### TRY IT:
Pictures stay out; everything else in the records gets transcribed exactly.

### DATA SHOWN:

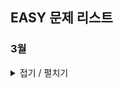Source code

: ## EASY 문제 리스트

### 3월
<details>
<summary>접기 / 펼치기</summary>

<details>
<summary>3월 7일</summary>

<a href="https://school.programmers.co.kr/learn/courses/30/lessons/181831" target="_blank">특별한 이차원 배열 2</a>

<a href="https://school.programmers.co.kr/learn/courses/30/lessons/120823" target="_blank">직각삼각형 출력하기</a>

<a href="https://school.programmers.co.kr/learn/courses/30/lessons/120862" target="_blank">최댓값 만들기 (2)</a>

<a href="https://school.programmers.co.kr/learn/courses/30/lessons/120850" target="_blank">문자열 정렬하기 (1)</a>

<a href="https://school.programmers.co.kr/learn/courses/30/lessons/120895" target="_blank">인덱스 바꾸기</a>

</details>

<details>
<summary>3월 8일</summary>

<a href="https://school.programmers.co.kr/learn/courses/30/lessons/181833" target="_blank">특별한 이차원 배열 1</a>

<a href="https://school.programmers.co.kr/learn/courses/30/lessons/181941" target="_blank">문자 리스트를 문자열로 변환하기</a>

<a href="https://school.programmers.co.kr/learn/courses/30/lessons/181919" target="_blank">콜라츠 수열 만들기</a>

<a href="https://school.programmers.co.kr/learn/courses/30/lessons/181895" target="_blank">배열 만들기 3</a>

<a href="https://school.programmers.co.kr/learn/courses/30/lessons/181865" target="_blank">간단한 식 계산하기</a>

</details>

<details>
<summary>3월 11일</summary>

<a href="https://school.programmers.co.kr/learn/courses/30/lessons/120897" target="_blank">약수 구하기</a>

<a href="https://school.programmers.co.kr/learn/courses/30/lessons/181925" target="_blank">수 조작하기 2</a>

<a href="https://school.programmers.co.kr/learn/courses/30/lessons/181909" target="_blank">접미사 배열</a>

<a href="https://school.programmers.co.kr/learn/courses/30/lessons/120844" target="_blank">배열 회전시키기</a>

<a href="https://school.programmers.co.kr/learn/courses/30/lessons/120834" target="_blank">외계행성의 나이</a>

</details>

<details>
<summary>3월 12일</summary>

<a href="https://school.programmers.co.kr/learn/courses/30/lessons/181866" target="_blank">문자열 잘라서 정렬하기</a>

<a href="https://school.programmers.co.kr/learn/courses/30/lessons/181930" target="_blank">주사위 게임 2</a>

<a href="https://school.programmers.co.kr/learn/courses/30/lessons/120904" target="_blank">숫자 찾기</a>

<a href="https://school.programmers.co.kr/learn/courses/30/lessons/181914" target="_blank">9로 나눈 나머지</a>

<a href="https://school.programmers.co.kr/learn/courses/30/lessons/120815" target="_blank">피자 나눠 먹기 (2)</a>

</details>

<details>
<summary>3월 13일</summary>

<a href="https://school.programmers.co.kr/learn/courses/30/lessons/120911" target="_blank">문자열 정렬하기 (2)</a>

<a href="https://school.programmers.co.kr/learn/courses/30/lessons/120891" target="_blank">369게임</a>

<a href="https://school.programmers.co.kr/learn/courses/30/lessons/181904" target="_blank">세로 읽기</a>

<a href="https://school.programmers.co.kr/learn/courses/30/lessons/120846" target="_blank">합성수 찾기</a>

<a href="https://school.programmers.co.kr/learn/courses/30/lessons/181931" target="_blank">등차수열의 특정한 항만 더하기</a>

</details>

<details>
<summary>3월 14일</summary>

<a href="https://school.programmers.co.kr/learn/courses/30/lessons/181942" target="_blank">문자열 섞기</a>

<a href="https://school.programmers.co.kr/learn/courses/30/lessons/120888" target="_blank">중복된 문자 제거</a>

<a href="https://school.programmers.co.kr/learn/courses/30/lessons/181829" target="_blank">이차원 배열 대각선 순회하기</a>

<a href="https://school.programmers.co.kr/learn/courses/30/lessons/181838" target="_blank">날짜 비교하기</a>

<a href="https://school.programmers.co.kr/learn/courses/30/lessons/181883" target="_blank">수열과 구간 쿼리 1</a>

</details>

<details>
<summary>3월 15일</summary>

<a href="https://school.programmers.co.kr/learn/courses/30/lessons/181838" target="_blank">날짜 비교하기</a>

<a href="https://school.programmers.co.kr/learn/courses/30/lessons/181912" target="_blank">배열 만들기 5</a>

<a href="https://school.programmers.co.kr/learn/courses/30/lessons/181900" target="_blank">글자 지우기</a>

<a href="https://school.programmers.co.kr/learn/courses/30/lessons/181860" target="_blank">빈 배열에 추가, 삭제하기</a>

<a href="https://school.programmers.co.kr/learn/courses/30/lessons/181905" target="_blank">문자열 뒤집기</a>

</details>

<details>
<summary>3월 18일</summary>

<a href="https://school.programmers.co.kr/learn/courses/30/lessons/181872" target="_blank">특정 문자열로 끝나는 가장 긴 부분 문자열 만들기</a>

<a href="https://school.programmers.co.kr/learn/courses/30/lessons/120842" target="_blank">2차원으로 만들기</a>

<a href="https://school.programmers.co.kr/learn/courses/30/lessons/120886" target="_blank">A로 B만들기</a>

<a href="https://school.programmers.co.kr/learn/courses/30/lessons/181871" target="_blank">문자열이 몇 번 등장하는지 세기</a>

<a href="https://school.programmers.co.kr/learn/courses/30/lessons/120887" target="_blank">k의 개수</a>

</details>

### ANSWER SPACE:
Source code

: ## EASY 문제 리스트

### 3월
<details>
<summary>접기 / 펼치기</summary>

<details>
<summary>3월 7일</summary>

<a href="https://school.programmers.co.kr/learn/courses/30/lessons/181831" target="_blank">특별한 이차원 배열 2</a>

<a href="https://school.programmers.co.kr/learn/courses/30/lessons/120823" target="_blank">직각삼각형 출력하기</a>

<a href="https://school.programmers.co.kr/learn/courses/30/lessons/120862" target="_blank">최댓값 만들기 (2)</a>

<a href="https://school.programmers.co.kr/learn/courses/30/lessons/120850" target="_blank">문자열 정렬하기 (1)</a>

<a href="https://school.programmers.co.kr/learn/courses/30/lessons/120895" target="_blank">인덱스 바꾸기</a>

</details>

<details>
<summary>3월 8일</summary>

<a href="https://school.programmers.co.kr/learn/courses/30/lessons/181833" target="_blank">특별한 이차원 배열 1</a>

<a href="https://school.programmers.co.kr/learn/courses/30/lessons/181941" target="_blank">문자 리스트를 문자열로 변환하기</a>

<a href="https://school.programmers.co.kr/learn/courses/30/lessons/181919" target="_blank">콜라츠 수열 만들기</a>

<a href="https://school.programmers.co.kr/learn/courses/30/lessons/181895" target="_blank">배열 만들기 3</a>

<a href="https://school.programmers.co.kr/learn/courses/30/lessons/181865" target="_blank">간단한 식 계산하기</a>

</details>

<details>
<summary>3월 11일</summary>

<a href="https://school.programmers.co.kr/learn/courses/30/lessons/120897" target="_blank">약수 구하기</a>

<a href="https://school.programmers.co.kr/learn/courses/30/lessons/181925" target="_blank">수 조작하기 2</a>

<a href="https://school.programmers.co.kr/learn/courses/30/lessons/181909" target="_blank">접미사 배열</a>

<a href="https://school.programmers.co.kr/learn/courses/30/lessons/120844" target="_blank">배열 회전시키기</a>

<a href="https://school.programmers.co.kr/learn/courses/30/lessons/120834" target="_blank">외계행성의 나이</a>

</details>

<details>
<summary>3월 12일</summary>

<a href="https://school.programmers.co.kr/learn/courses/30/lessons/181866" target="_blank">문자열 잘라서 정렬하기</a>

<a href="https://school.programmers.co.kr/learn/courses/30/lessons/181930" target="_blank">주사위 게임 2</a>

<a href="https://school.programmers.co.kr/learn/courses/30/lessons/120904" target="_blank">숫자 찾기</a>

<a href="https://school.programmers.co.kr/learn/courses/30/lessons/181914" target="_blank">9로 나눈 나머지</a>

<a href="https://school.programmers.co.kr/learn/courses/30/lessons/120815" target="_blank">피자 나눠 먹기 (2)</a>

</details>

<details>
<summary>3월 13일</summary>

<a href="https://school.programmers.co.kr/learn/courses/30/lessons/120911" target="_blank">문자열 정렬하기 (2)</a>

<a href="https://school.programmers.co.kr/learn/courses/30/lessons/120891" target="_blank">369게임</a>

<a href="https://school.programmers.co.kr/learn/courses/30/lessons/181904" target="_blank">세로 읽기</a>

<a href="https://school.programmers.co.kr/learn/courses/30/lessons/120846" target="_blank">합성수 찾기</a>

<a href="https://school.programmers.co.kr/learn/courses/30/lessons/181931" target="_blank">등차수열의 특정한 항만 더하기</a>

</details>

<details>
<summary>3월 14일</summary>

<a href="https://school.programmers.co.kr/learn/courses/30/lessons/181942" target="_blank">문자열 섞기</a>

<a href="https://school.programmers.co.kr/learn/courses/30/lessons/120888" target="_blank">중복된 문자 제거</a>

<a href="https://school.programmers.co.kr/learn/courses/30/lessons/181829" target="_blank">이차원 배열 대각선 순회하기</a>

<a href="https://school.programmers.co.kr/learn/courses/30/lessons/181838" target="_blank">날짜 비교하기</a>

<a href="https://school.programmers.co.kr/learn/courses/30/lessons/181883" target="_blank">수열과 구간 쿼리 1</a>

</details>

<details>
<summary>3월 15일</summary>

<a href="https://school.programmers.co.kr/learn/courses/30/lessons/181838" target="_blank">날짜 비교하기</a>

<a href="https://school.programmers.co.kr/learn/courses/30/lessons/181912" target="_blank">배열 만들기 5</a>

<a href="https://school.programmers.co.kr/learn/courses/30/lessons/181900" target="_blank">글자 지우기</a>

<a href="https://school.programmers.co.kr/learn/courses/30/lessons/181860" target="_blank">빈 배열에 추가, 삭제하기</a>

<a href="https://school.programmers.co.kr/learn/courses/30/lessons/181905" target="_blank">문자열 뒤집기</a>

</details>

<details>
<summary>3월 18일</summary>

<a href="https://school.programmers.co.kr/learn/courses/30/lessons/181872" target="_blank">특정 문자열로 끝나는 가장 긴 부분 문자열 만들기</a>

<a href="https://school.programmers.co.kr/learn/courses/30/lessons/120842" target="_blank">2차원으로 만들기</a>

<a href="https://school.programmers.co.kr/learn/courses/30/lessons/120886" target="_blank">A로 B만들기</a>

<a href="https://school.programmers.co.kr/learn/courses/30/lessons/181871" target="_blank">문자열이 몇 번 등장하는지 세기</a>

<a href="https://school.programmers.co.kr/learn/courses/30/lessons/120887" target="_blank">k의 개수</a>

</details>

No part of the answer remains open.